CPU savings and performance improvements
IBM makes a lot of work on CPU savings while increasing the performance. A reverse trend of what we used to know in the past that seems to steadily continue. Some figures : "Compared to DB2 11, DB2 12 clients can achieve up to 5% CPU savings for various traditional OLTP, heavy INSERT, and SAP workloads. Select query workloads may see even more benefits, with up to 25% CPU savings. Read-intensive OLTP workloads may see up to 10% CPU savings with DB2 12. Decompressing data is much faster using DB2 12 with significant performance improvements, delivering up to 15% CPU savings when running the queries against compressed tables".
Since IBM did already a great job on improving the use of CPU resources in DB2 V10 and DB2 11, it's amazing they still succeed in improving it again. Would earlier DB2 coding really have been that lousy ? I guess not, it just wasn't a focus at the time, but the competition is fierce nowadays.
Some more stuff is also offloaded to the zIIP adding to a better price/performance rate.

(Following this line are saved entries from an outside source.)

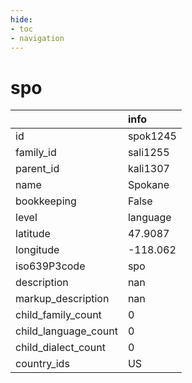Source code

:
 ```yaml
---
hide:
- toc
- navigation
---
```

# spo
|                      | info     |
|:---------------------|:---------|
| id                   | spok1245 |
| family_id            | sali1255 |
| parent_id            | kali1307 |
| name                 | Spokane  |
| bookkeeping          | False    |
| level                | language |
| latitude             | 47.9087  |
| longitude            | -118.062 |
| iso639P3code         | spo      |
| description          | nan      |
| markup_description   | nan      |
| child_family_count   | 0        |
| child_language_count | 0        |
| child_dialect_count  | 0        |
| country_ids          | US       |
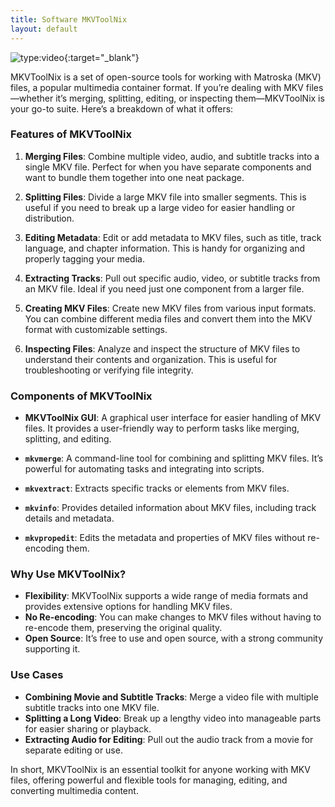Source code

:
 ```yaml
---
title: Software MKVToolNix
layout: default
---
```


![type:video](https://www.youtube.com/embed/KGkkuDl1IiQ){:target="_blank"}

MKVToolNix is a set of open-source tools for working with Matroska (MKV) files, a popular multimedia container format. If you’re dealing with MKV files—whether it’s merging, splitting, editing, or inspecting them—MKVToolNix is your go-to suite. Here’s a breakdown of what it offers:

### **Features of MKVToolNix**

1. **Merging Files**: Combine multiple video, audio, and subtitle tracks into a single MKV file. Perfect for when you have separate components and want to bundle them together into one neat package.

2. **Splitting Files**: Divide a large MKV file into smaller segments. This is useful if you need to break up a large video for easier handling or distribution.

3. **Editing Metadata**: Edit or add metadata to MKV files, such as title, track language, and chapter information. This is handy for organizing and properly tagging your media.

4. **Extracting Tracks**: Pull out specific audio, video, or subtitle tracks from an MKV file. Ideal if you need just one component from a larger file.

5. **Creating MKV Files**: Create new MKV files from various input formats. You can combine different media files and convert them into the MKV format with customizable settings.

6. **Inspecting Files**: Analyze and inspect the structure of MKV files to understand their contents and organization. This is useful for troubleshooting or verifying file integrity.

### **Components of MKVToolNix**

- **MKVToolNix GUI**: A graphical user interface for easier handling of MKV files. It provides a user-friendly way to perform tasks like merging, splitting, and editing.

- **`mkvmerge`**: A command-line tool for combining and splitting MKV files. It’s powerful for automating tasks and integrating into scripts.

- **`mkvextract`**: Extracts specific tracks or elements from MKV files.

- **`mkvinfo`**: Provides detailed information about MKV files, including track details and metadata.

- **`mkvpropedit`**: Edits the metadata and properties of MKV files without re-encoding them.

### **Why Use MKVToolNix?**

- **Flexibility**: MKVToolNix supports a wide range of media formats and provides extensive options for handling MKV files.
- **No Re-encoding**: You can make changes to MKV files without having to re-encode them, preserving the original quality.
- **Open Source**: It’s free to use and open source, with a strong community supporting it.

### **Use Cases**

- **Combining Movie and Subtitle Tracks**: Merge a video file with multiple subtitle tracks into one MKV file.
- **Splitting a Long Video**: Break up a lengthy video into manageable parts for easier sharing or playback.
- **Extracting Audio for Editing**: Pull out the audio track from a movie for separate editing or use.

In short, MKVToolNix is an essential toolkit for anyone working with MKV files, offering powerful and flexible tools for managing, editing, and converting multimedia content.

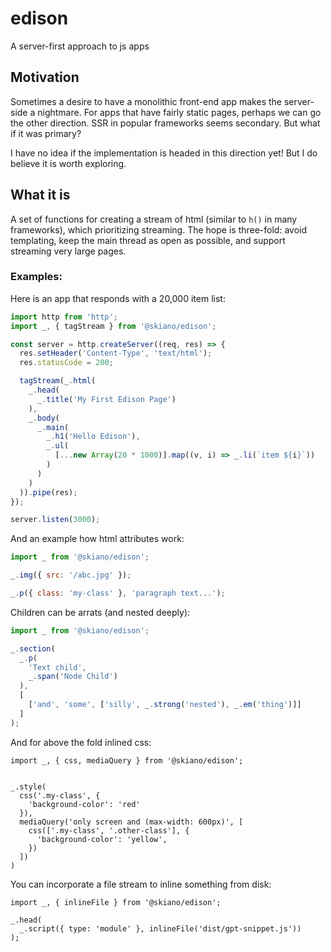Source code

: # edison

A server-first approach to js apps

## Motivation

Sometimes a desire to have a monolithic front-end app makes the server-side a nightmare. For apps that have fairly static pages, 
perhaps we can go the other direction. SSR in popular frameworks seems secondary. But what if it was primary?

I have no idea if the implementation is headed in this direction yet! But I do believe it is worth exploring.

## What it is

A set of functions for creating a stream of html (similar to `h()` in many frameworks), which prioritizing streaming. The hope is three-fold: avoid templating, keep the main thread as open as possible, and support streaming very large pages.

### Examples:

Here is an app that responds with a 20,000 item list:

```js
import http from 'http';
import _, { tagStream } from '@skiano/edison';

const server = http.createServer((req, res) => {
  res.setHeader('Content-Type', 'text/html');
  res.statusCode = 200;

  tagStream(_.html(
    _.head(
      _.title('My First Edison Page')
    ),
    _.body(
      _.main(
        _.h1('Hello Edison'),
        _.ul(
          [...new Array(20 * 1000)].map((v, i) => _.li(`item ${i}`))
        )
      )
    )
  )).pipe(res);
});

server.listen(3000);
```

And an example how html attributes work:

```js
import _ from '@skiano/edison';

_.img({ src: '/abc.jpg' });

_.p({ class: 'my-class' }, 'paragraph text...');
```

Children can be arrats (and nested deeply):

```js
import _ from '@skiano/edison';

_.section(
  _.p(
    'Text child',
    _.span('Node Child')
  ),
  [
    ['and', 'some', ['silly', _.strong('nested'), _.em('thing')]]
  ]
);
```

And for above the fold inlined css:

```
import _, { css, mediaQuery } from '@skiano/edison';


_.style(
  css('.my-class', {
    'background-color': 'red'
  }),
  mediaQuery('only screen and (max-width: 600px)', [
    css(['.my-class', '.other-class'], {
      'background-color': 'yellow',
    })
  ])
)

```

You can incorporate a file stream to inline something from disk:

```
import _, { inlineFile } from '@skiano/edison';

_.head(
  _.script({ type: 'module' }, inlineFile('dist/gpt-snippet.js')) 
);
```
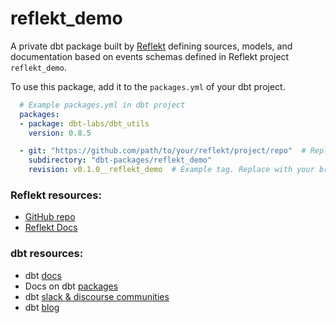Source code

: # reflekt_demo
A private dbt package built by [Reflekt](https://github.com/GClunies/reflekt) defining sources, models, and documentation based on events schemas defined in Reflekt project `reflekt_demo`.

To use this package, add it to the `packages.yml` of your dbt project.

```yaml
  # Example packages.yml in dbt project
  packages:
  - package: dbt-labs/dbt_utils
    version: 0.8.5

  - git: "https://github.com/path/to/your/reflekt/project/repo"  # Replace with your repo URL
    subdirectory: "dbt-packages/reflekt_demo"
    revision: v0.1.0__reflekt_demo  # Example tag. Replace with your branch, tag, or commit (full 40-character hash)
  ```

### Reflekt resources:
- [GitHub repo](https://github.com/GClunies/Reflekt)
- [Reflekt Docs](https://reflekt-ci.notion.site/reflekt-ci/Reflekt-Docs-a27c2dd7006b4584b6a451819b09cdb7)

### dbt resources:
- dbt [docs](https://docs.getdbt.com/docs/introduction)
- Docs on dbt [packages](https://docs.getdbt.com/docs/building-a-dbt-project/package-management/)
- dbt [slack & discourse communities](https://community.getdbt.com/)
- dbt [blog](https://blog.getdbt.com/)
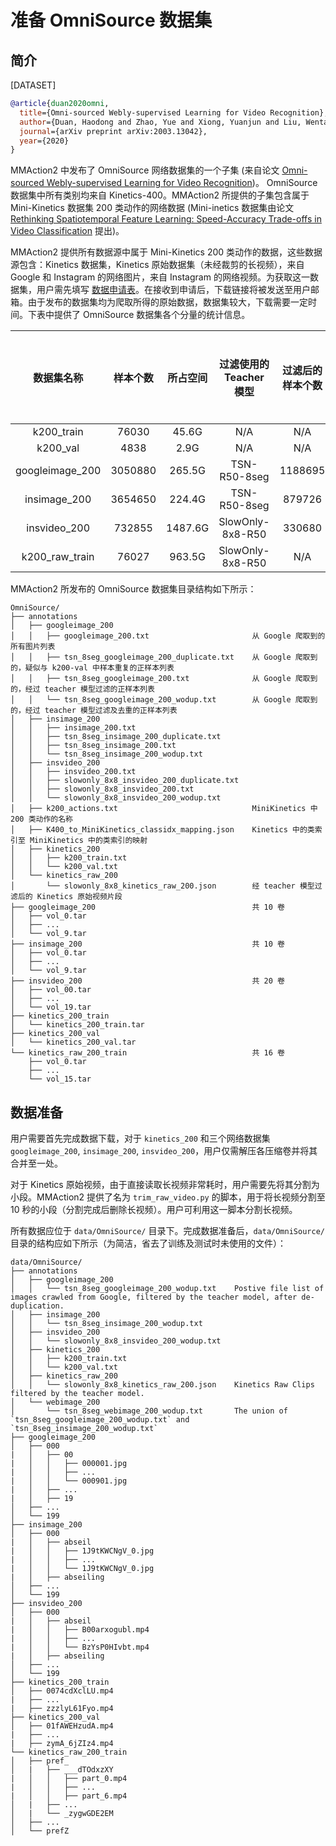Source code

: # 准备 OmniSource 数据集

## 简介

[DATASET]

```BibTeX
@article{duan2020omni,
  title={Omni-sourced Webly-supervised Learning for Video Recognition},
  author={Duan, Haodong and Zhao, Yue and Xiong, Yuanjun and Liu, Wentao and Lin, Dahua},
  journal={arXiv preprint arXiv:2003.13042},
  year={2020}
}
```

MMAction2 中发布了 OmniSource 网络数据集的一个子集 (来自论文 [Omni-sourced Webly-supervised Learning for Video Recognition](https://arxiv.org/abs/2003.13042))。
OmniSource 数据集中所有类别均来自 Kinetics-400。MMAction2 所提供的子集包含属于 Mini-Kinetics 数据集 200 类动作的网络数据 (Mini-inetics 数据集由论文 [Rethinking Spatiotemporal Feature Learning: Speed-Accuracy Trade-offs in Video Classification](https://arxiv.org/pdf/1712.04851.pdf) 提出)。

MMAction2 提供所有数据源中属于 Mini-Kinetics 200 类动作的数据，这些数据源包含：Kinetics 数据集，Kinetics 原始数据集（未经裁剪的长视频），来自 Google 和 Instagram 的网络图片，来自 Instagram 的网络视频。为获取这一数据集，用户需先填写 [数据申请表](https://docs.google.com/forms/d/e/1FAIpQLSd8_GlmHzG8FcDbW-OEu__G7qLgOSYZpH-i5vYVJcu7wcb_TQ/viewform?usp=sf_link)。在接收到申请后，下载链接将被发送至用户邮箱。由于发布的数据集均为爬取所得的原始数据，数据集较大，下载需要一定时间。下表中提供了 OmniSource 数据集各个分量的统计信息。

|   数据集名称    | 样本个数 | 所占空间 | 过滤使用的 Teacher 模型 | 过滤后的样本个数 | 与 k200_val 中样本相似（疑似重复）的样本个数 |
| :-------------: | :------: | :------: | :---------------------: | :--------------: | :------------------------------------------: |
|   k200_train    |  76030   |  45.6G   |           N/A           |       N/A        |                     N/A                      |
|    k200_val     |   4838   |   2.9G   |           N/A           |       N/A        |                     N/A                      |
| googleimage_200 | 3050880  |  265.5G  |      TSN-R50-8seg       |     1188695      |                     967                      |
|  insimage_200   | 3654650  |  224.4G  |      TSN-R50-8seg       |      879726      |                     116                      |
|  insvideo_200   |  732855  | 1487.6G  |    SlowOnly-8x8-R50     |      330680      |                     956                      |
| k200_raw_train  |  76027   |  963.5G  |    SlowOnly-8x8-R50     |       N/A        |                     N/A                      |

MMAction2 所发布的 OmniSource 数据集目录结构如下所示：

```
OmniSource/
├── annotations
│   ├── googleimage_200
│   │   ├── googleimage_200.txt                       从 Google 爬取到的所有图片列表
│   │   ├── tsn_8seg_googleimage_200_duplicate.txt    从 Google 爬取到的，疑似与 k200-val 中样本重复的正样本列表
│   │   ├── tsn_8seg_googleimage_200.txt              从 Google 爬取到的，经过 teacher 模型过滤的正样本列表
│   │   └── tsn_8seg_googleimage_200_wodup.txt        从 Google 爬取到的，经过 teacher 模型过滤及去重的正样本列表
│   ├── insimage_200
│   │   ├── insimage_200.txt
│   │   ├── tsn_8seg_insimage_200_duplicate.txt
│   │   ├── tsn_8seg_insimage_200.txt
│   │   └── tsn_8seg_insimage_200_wodup.txt
│   ├── insvideo_200
│   │   ├── insvideo_200.txt
│   │   ├── slowonly_8x8_insvideo_200_duplicate.txt
│   │   ├── slowonly_8x8_insvideo_200.txt
│   │   └── slowonly_8x8_insvideo_200_wodup.txt
│   ├── k200_actions.txt                              MiniKinetics 中 200 类动作的名称
│   ├── K400_to_MiniKinetics_classidx_mapping.json    Kinetics 中的类索引至 MiniKinetics 中的类索引的映射
│   ├── kinetics_200
│   │   ├── k200_train.txt
│   │   └── k200_val.txt
│   └── kinetics_raw_200
│       └── slowonly_8x8_kinetics_raw_200.json        经 teacher 模型过滤后的 Kinetics 原始视频片段
├── googleimage_200                                   共 10 卷
│   ├── vol_0.tar
│   ├── ...
│   └── vol_9.tar
├── insimage_200                                      共 10 卷
│   ├── vol_0.tar
│   ├── ...
│   └── vol_9.tar
├── insvideo_200                                      共 20 卷
│   ├── vol_00.tar
│   ├── ...
│   └── vol_19.tar
├── kinetics_200_train
│   └── kinetics_200_train.tar
├── kinetics_200_val
│   └── kinetics_200_val.tar
└── kinetics_raw_200_train                            共 16 卷
    ├── vol_0.tar
    ├── ...
    └── vol_15.tar
```

## 数据准备

用户需要首先完成数据下载，对于 `kinetics_200` 和三个网络数据集 `googleimage_200`, `insimage_200`, `insvideo_200`，用户仅需解压各压缩卷并将其合并至一处。

对于 Kinetics 原始视频，由于直接读取长视频非常耗时，用户需要先将其分割为小段。MMAction2 提供了名为 `trim_raw_video.py` 的脚本，用于将长视频分割至 10 秒的小段（分割完成后删除长视频）。用户可利用这一脚本分割长视频。

所有数据应位于 `data/OmniSource/` 目录下。完成数据准备后，`data/OmniSource/` 目录的结构应如下所示（为简洁，省去了训练及测试时未使用的文件）：

```
data/OmniSource/
├── annotations
│   ├── googleimage_200
│   │   └── tsn_8seg_googleimage_200_wodup.txt    Postive file list of images crawled from Google, filtered by the teacher model, after de-duplication.
│   ├── insimage_200
│   │   └── tsn_8seg_insimage_200_wodup.txt
│   ├── insvideo_200
│   │   └── slowonly_8x8_insvideo_200_wodup.txt
│   ├── kinetics_200
│   │   ├── k200_train.txt
│   │   └── k200_val.txt
│   ├── kinetics_raw_200
│   │   └── slowonly_8x8_kinetics_raw_200.json    Kinetics Raw Clips filtered by the teacher model.
│   └── webimage_200
│       └── tsn_8seg_webimage_200_wodup.txt       The union of `tsn_8seg_googleimage_200_wodup.txt` and `tsn_8seg_insimage_200_wodup.txt`
├── googleimage_200
│   ├── 000
|   │   ├── 00
|   │   │   ├── 000001.jpg
|   │   │   ├── ...
|   │   │   └── 000901.jpg
|   │   ├── ...
|   │   ├── 19
│   ├── ...
│   └── 199
├── insimage_200
│   ├── 000
|   │   ├── abseil
|   │   │   ├── 1J9tKWCNgV_0.jpg
|   │   │   ├── ...
|   │   │   └── 1J9tKWCNgV_0.jpg
|   │   ├── abseiling
│   ├── ...
│   └── 199
├── insvideo_200
│   ├── 000
|   │   ├── abseil
|   │   │   ├── B00arxogubl.mp4
|   │   │   ├── ...
|   │   │   └── BzYsP0HIvbt.mp4
|   │   ├── abseiling
│   ├── ...
│   └── 199
├── kinetics_200_train
│   ├── 0074cdXclLU.mp4
|   ├── ...
|   ├── zzzlyL61Fyo.mp4
├── kinetics_200_val
│   ├── 01fAWEHzudA.mp4
|   ├── ...
|   ├── zymA_6jZIz4.mp4
└── kinetics_raw_200_train
│   ├── pref_
│   |   ├── ___dTOdxzXY
|   │   │   ├── part_0.mp4
|   │   │   ├── ...
|   │   │   ├── part_6.mp4
│   |   ├── ...
│   |   └── _zygwGDE2EM
│   ├── ...
│   └── prefZ
```
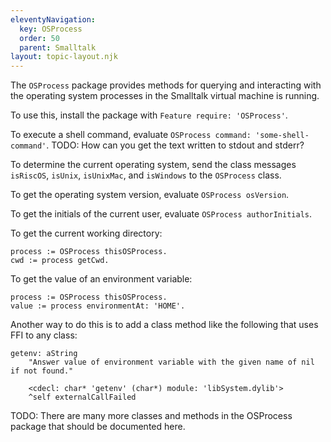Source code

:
 ```yaml
---
eleventyNavigation:
  key: OSProcess
  order: 50
  parent: Smalltalk
layout: topic-layout.njk
---
```


The `OSProcess` package provides methods for querying and interacting with
the operating system processes in the Smalltalk virtual machine is running.

To use this, install the package with `Feature require: 'OSProcess'`.

To execute a shell command, evaluate `OSProcess command: 'some-shell-command'`.
TODO: How can you get the text written to stdout and stderr?

To determine the current operating system,
send the class messages `isRiscOS`, `isUnix`, `isUnixMac`, and `isWindows`
to the `OSProcess` class.

To get the operating system version, evaluate `OSProcess osVersion`.

To get the initials of the current user, evaluate `OSProcess authorInitials`.

To get the current working directory:

```smalltalk
process := OSProcess thisOSProcess.
cwd := process getCwd.
```

To get the value of an environment variable:

```smalltalk
process := OSProcess thisOSProcess.
value := process environmentAt: 'HOME'.
```

Another way to do this is to add a class method like the following
that uses FFI to any class:

```smalltalk
getenv: aString
    "Answer value of environment variable with the given name of nil if not found."

    <cdecl: char* 'getenv' (char*) module: 'libSystem.dylib'>
    ^self externalCallFailed
```

TODO: There are many more classes and methods in the OSProcess package that should be documented here.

Use of (much) larger memory in z13
What else ? I think it's only logical IBM is heavily using the new features of the z13. I particularly think of the memory that - as the announcement says it - has become "more affordable", when they just mean "much cheaper". Having a bunch of memory at your disposal (forget GB we're talking TB) eases a lot of things. One example : "enhancements to compression aids DB2 utility processing by reducing elapsed time and CPU consumption with the potential to improve data and application availability" or in-memory performance improvements like
  • Contiguous and larger buffer pools
  • Use of in-memory pipes for improved insert performance
  • Increased sort and hash in-memory to improve sort and join performance
Prerequisites
That's why I think you will get the best benefit out of DB2 12 with a z13. Allthough the prerequisites are not that stringent of course
  • z/OS V2.1 Base Services, (5650-ZOS), or later
  • z196, or higher, processors running z/OS V2.1, or later
Planning
One other thing : back in 2012 I made the following little table when DB2 11 was pre-announced
  • V6 : GA 1998, EOS 2005
  • V7 : GA 2001, EOS 2008
  • V8 : GA 2004, EOS 2012 (support lasted an extra year)
  • V9 : GA 2007, EOS 2014 (back to normal)
  • V10 : GA 2010, estimated EOS 2017
This trend seems to continue. V10 is EOS in 2017. Announcement of DB2 11 was in 2013, so I guess the announcement of DB2 12 will be somewhere by the end of 2016. So, if you're still on DB2 10, you have some two years left to get to DB2 11. Don't wait until DB2 12 is out, because apparently no skip level migration will be available.